[Requirement]: Word for word, restate the listing; omit the pictures.

____ The records

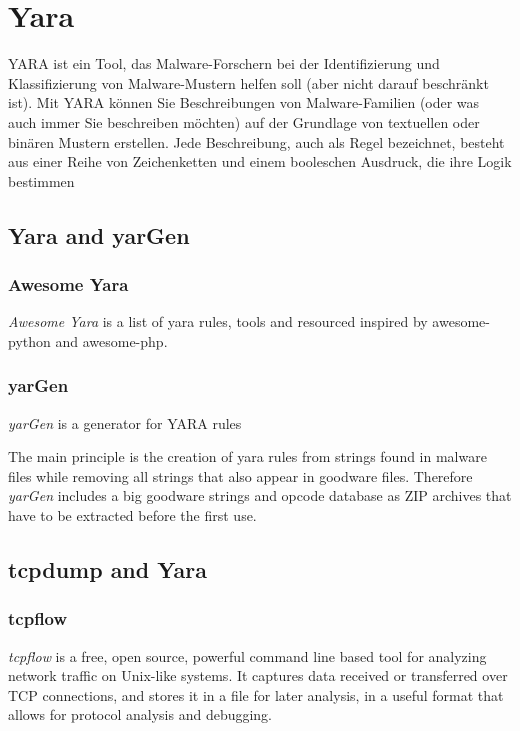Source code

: 

\section{Yara}
YARA ist ein Tool, das Malware-Forschern bei der Identifizierung und Klassifizierung von Malware-Mustern helfen soll (aber nicht darauf beschränkt ist). Mit YARA können Sie Beschreibungen von Malware-Familien (oder was auch immer Sie beschreiben möchten) auf der Grundlage von textuellen oder binären Mustern erstellen. Jede Beschreibung, auch als Regel bezeichnet, besteht aus einer Reihe von Zeichenketten und einem booleschen Ausdruck, die ihre Logik bestimmen

\subsection{Yara and yarGen}

\subsubsection{Awesome Yara}
\textit{Awesome Yara} is a list of yara rules, tools and resourced inspired by awesome-python and awesome-php.

\subsubsection{yarGen}
\textit{yarGen} is a generator for YARA rules

The main principle is the creation of yara rules from strings found in malware files while removing all strings that also appear in goodware files. Therefore \textit{yarGen} includes a big goodware strings and opcode database as ZIP archives that have to be extracted before the first use.

\subsection{tcpdump and Yara}

\subsubsection{tcpflow}
\textit{tcpflow} is a free, open source, powerful command line based tool for analyzing network traffic on Unix-like systems. It captures data received or transferred over TCP connections, and stores it in a file for later analysis, in a useful format that allows for protocol analysis and debugging.

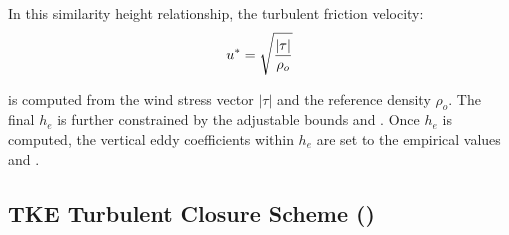 \documentclass[NEMO_book]{subfiles}
\begin{document}
In this similarity height relationship, the turbulent friction velocity:
\begin{equation}
         u^{*} = \sqrt \frac {|\tau|} {\rho_o}  	\\
\end{equation}

is computed from the wind stress vector $|\tau|$ and the reference density $ \rho_o$.
The final $h_{e}$ is further constrained by the adjustable bounds  and .
Once $h_{e}$ is computed, the vertical eddy coefficients within $h_{e}$ are set to 
the empirical values  and  \citep{Lermusiaux2001}.

\subsection{TKE Turbulent Closure Scheme ()}
\label{ZDF_tke}

\end{document}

________

[Response area]:
Source code

: 

\section{Yara}
YARA ist ein Tool, das Malware-Forschern bei der Identifizierung und Klassifizierung von Malware-Mustern helfen soll (aber nicht darauf beschränkt ist). Mit YARA können Sie Beschreibungen von Malware-Familien (oder was auch immer Sie beschreiben möchten) auf der Grundlage von textuellen oder binären Mustern erstellen. Jede Beschreibung, auch als Regel bezeichnet, besteht aus einer Reihe von Zeichenketten und einem booleschen Ausdruck, die ihre Logik bestimmen

\subsection{Yara and yarGen}

\subsubsection{Awesome Yara}
\textit{Awesome Yara} is a list of yara rules, tools and resourced inspired by awesome-python and awesome-php.

\subsubsection{yarGen}
\textit{yarGen} is a generator for YARA rules

The main principle is the creation of yara rules from strings found in malware files while removing all strings that also appear in goodware files. Therefore \textit{yarGen} includes a big goodware strings and opcode database as ZIP archives that have to be extracted before the first use.

\subsection{tcpdump and Yara}

\subsubsection{tcpflow}
\textit{tcpflow} is a free, open source, powerful command line based tool for analyzing network traffic on Unix-like systems. It captures data received or transferred over TCP connections, and stores it in a file for later analysis, in a useful format that allows for protocol analysis and debugging.

 \documentclass[NEMO_book]{subfiles}
\begin{document}
In this similarity height relationship, the turbulent friction velocity:
\begin{equation}
         u^{*} = \sqrt \frac {|\tau|} {\rho_o}  	\\
\end{equation}

is computed from the wind stress vector $|\tau|$ and the reference density $ \rho_o$.
The final $h_{e}$ is further constrained by the adjustable bounds  and .
Once $h_{e}$ is computed, the vertical eddy coefficients within $h_{e}$ are set to 
the empirical values  and  \citep{Lermusiaux2001}.

\subsection{TKE Turbulent Closure Scheme ()}
\label{ZDF_tke}

\end{document}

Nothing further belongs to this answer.